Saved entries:
====================
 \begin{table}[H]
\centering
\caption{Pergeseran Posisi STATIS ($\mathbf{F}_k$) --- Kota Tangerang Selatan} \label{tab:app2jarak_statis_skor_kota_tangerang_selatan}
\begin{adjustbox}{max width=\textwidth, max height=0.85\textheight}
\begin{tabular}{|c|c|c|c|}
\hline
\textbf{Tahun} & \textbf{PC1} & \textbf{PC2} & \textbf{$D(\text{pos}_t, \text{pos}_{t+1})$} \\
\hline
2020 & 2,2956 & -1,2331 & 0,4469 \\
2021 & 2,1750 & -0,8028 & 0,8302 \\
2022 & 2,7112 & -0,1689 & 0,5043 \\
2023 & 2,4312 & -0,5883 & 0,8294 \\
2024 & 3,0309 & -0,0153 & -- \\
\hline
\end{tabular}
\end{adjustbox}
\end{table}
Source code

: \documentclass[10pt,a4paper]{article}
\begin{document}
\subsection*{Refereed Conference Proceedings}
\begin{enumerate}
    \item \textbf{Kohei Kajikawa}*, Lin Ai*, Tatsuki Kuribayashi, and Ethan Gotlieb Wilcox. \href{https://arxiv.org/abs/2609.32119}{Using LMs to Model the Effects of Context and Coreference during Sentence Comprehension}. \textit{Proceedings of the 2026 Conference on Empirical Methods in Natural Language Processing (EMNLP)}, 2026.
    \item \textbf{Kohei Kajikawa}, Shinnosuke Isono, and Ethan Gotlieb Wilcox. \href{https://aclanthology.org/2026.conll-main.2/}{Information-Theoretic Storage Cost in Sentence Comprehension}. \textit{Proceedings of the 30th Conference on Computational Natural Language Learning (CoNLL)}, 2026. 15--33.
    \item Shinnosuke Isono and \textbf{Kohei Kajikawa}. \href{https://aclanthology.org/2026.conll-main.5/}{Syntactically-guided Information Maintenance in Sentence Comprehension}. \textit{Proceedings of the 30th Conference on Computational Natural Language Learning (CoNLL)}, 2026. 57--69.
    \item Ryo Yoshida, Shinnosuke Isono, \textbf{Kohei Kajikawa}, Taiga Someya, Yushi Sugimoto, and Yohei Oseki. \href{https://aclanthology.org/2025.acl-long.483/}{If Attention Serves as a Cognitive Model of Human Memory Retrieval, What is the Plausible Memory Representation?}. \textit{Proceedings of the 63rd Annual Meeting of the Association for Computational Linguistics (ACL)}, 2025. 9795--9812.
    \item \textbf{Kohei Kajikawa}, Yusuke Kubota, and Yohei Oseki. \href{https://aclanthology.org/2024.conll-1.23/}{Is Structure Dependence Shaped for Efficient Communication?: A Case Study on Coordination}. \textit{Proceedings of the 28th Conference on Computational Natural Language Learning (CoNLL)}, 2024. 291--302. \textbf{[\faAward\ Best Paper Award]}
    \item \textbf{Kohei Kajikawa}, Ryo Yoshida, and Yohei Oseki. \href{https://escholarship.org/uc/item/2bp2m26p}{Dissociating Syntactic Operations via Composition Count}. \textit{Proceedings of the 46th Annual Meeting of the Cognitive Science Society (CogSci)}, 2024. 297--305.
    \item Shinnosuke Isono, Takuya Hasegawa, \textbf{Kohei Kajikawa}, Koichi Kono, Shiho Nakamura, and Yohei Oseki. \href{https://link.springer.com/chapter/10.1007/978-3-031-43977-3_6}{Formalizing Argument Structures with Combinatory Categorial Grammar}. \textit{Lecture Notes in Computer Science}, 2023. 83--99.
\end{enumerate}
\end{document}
====================
Exercise details:
Only an exact transcription of all the entries will do.

Response for this exercise:
 \begin{table}[H]
\centering
\caption{Pergeseran Posisi STATIS ($\mathbf{F}_k$) --- Kota Tangerang Selatan} \label{tab:app2jarak_statis_skor_kota_tangerang_selatan}
\begin{adjustbox}{max width=\textwidth, max height=0.85\textheight}
\begin{tabular}{|c|c|c|c|}
\hline
\textbf{Tahun} & \textbf{PC1} & \textbf{PC2} & \textbf{$D(\text{pos}_t, \text{pos}_{t+1})$} \\
\hline
2020 & 2,2956 & -1,2331 & 0,4469 \\
2021 & 2,1750 & -0,8028 & 0,8302 \\
2022 & 2,7112 & -0,1689 & 0,5043 \\
2023 & 2,4312 & -0,5883 & 0,8294 \\
2024 & 3,0309 & -0,0153 & -- \\
\hline
\end{tabular}
\end{adjustbox}
\end{table}
Source code

: \documentclass[10pt,a4paper]{article}
\begin{document}
\subsection*{Refereed Conference Proceedings}
\begin{enumerate}
    \item \textbf{Kohei Kajikawa}*, Lin Ai*, Tatsuki Kuribayashi, and Ethan Gotlieb Wilcox. \href{https://arxiv.org/abs/2609.32119}{Using LMs to Model the Effects of Context and Coreference during Sentence Comprehension}. \textit{Proceedings of the 2026 Conference on Empirical Methods in Natural Language Processing (EMNLP)}, 2026.
    \item \textbf{Kohei Kajikawa}, Shinnosuke Isono, and Ethan Gotlieb Wilcox. \href{https://aclanthology.org/2026.conll-main.2/}{Information-Theoretic Storage Cost in Sentence Comprehension}. \textit{Proceedings of the 30th Conference on Computational Natural Language Learning (CoNLL)}, 2026. 15--33.
    \item Shinnosuke Isono and \textbf{Kohei Kajikawa}. \href{https://aclanthology.org/2026.conll-main.5/}{Syntactically-guided Information Maintenance in Sentence Comprehension}. \textit{Proceedings of the 30th Conference on Computational Natural Language Learning (CoNLL)}, 2026. 57--69.
    \item Ryo Yoshida, Shinnosuke Isono, \textbf{Kohei Kajikawa}, Taiga Someya, Yushi Sugimoto, and Yohei Oseki. \href{https://aclanthology.org/2025.acl-long.483/}{If Attention Serves as a Cognitive Model of Human Memory Retrieval, What is the Plausible Memory Representation?}. \textit{Proceedings of the 63rd Annual Meeting of the Association for Computational Linguistics (ACL)}, 2025. 9795--9812.
    \item \textbf{Kohei Kajikawa}, Yusuke Kubota, and Yohei Oseki. \href{https://aclanthology.org/2024.conll-1.23/}{Is Structure Dependence Shaped for Efficient Communication?: A Case Study on Coordination}. \textit{Proceedings of the 28th Conference on Computational Natural Language Learning (CoNLL)}, 2024. 291--302. \textbf{[\faAward\ Best Paper Award]}
    \item \textbf{Kohei Kajikawa}, Ryo Yoshida, and Yohei Oseki. \href{https://escholarship.org/uc/item/2bp2m26p}{Dissociating Syntactic Operations via Composition Count}. \textit{Proceedings of the 46th Annual Meeting of the Cognitive Science Society (CogSci)}, 2024. 297--305.
    \item Shinnosuke Isono, Takuya Hasegawa, \textbf{Kohei Kajikawa}, Koichi Kono, Shiho Nakamura, and Yohei Oseki. \href{https://link.springer.com/chapter/10.1007/978-3-031-43977-3_6}{Formalizing Argument Structures with Combinatory Categorial Grammar}. \textit{Lecture Notes in Computer Science}, 2023. 83--99.
\end{enumerate}
\end{document}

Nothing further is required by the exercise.